# Task to carry out
What this exercise needs is every entry restated as written, with no pictures.

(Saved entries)
-------

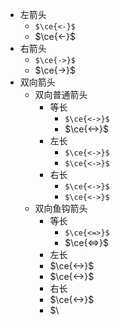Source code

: - 左箭头
	- `$\ce{<-}$`
	- $\ce{<-}$
- 右箭头
	- `$\ce{->}$`
	- $\ce{->}$
- 双向箭头
	- 双向普通箭头
		- 等长
			- `$\ce{<->}$`
			- $\ce{<->}$
		- 左长
			- `$\ce{<->}$`
			- `$\ce{<->}$`
		- 右长
			- `$\ce{<->}$`
			- `$\ce{<->}$`
	- 双向鱼钩箭头
		- 等长
			- `$\ce{<=>}$`
			- $\ce{<=>}$
		- 左长
		- $\ce{<->}$
		- $\ce{<->}$
		- 右长
		- $\ce{<->}$
		- $\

-------

# Written response
Source code

: - 左箭头
	- `$\ce{<-}$`
	- $\ce{<-}$
- 右箭头
	- `$\ce{->}$`
	- $\ce{->}$
- 双向箭头
	- 双向普通箭头
		- 等长
			- `$\ce{<->}$`
			- $\ce{<->}$
		- 左长
			- `$\ce{<->}$`
			- `$\ce{<->}$`
		- 右长
			- `$\ce{<->}$`
			- `$\ce{<->}$`
	- 双向鱼钩箭头
		- 等长
			- `$\ce{<=>}$`
			- $\ce{<=>}$
		- 左长
		- $\ce{<->}$
		- $\ce{<->}$
		- 右长
		- $\ce{<->}$
		- $\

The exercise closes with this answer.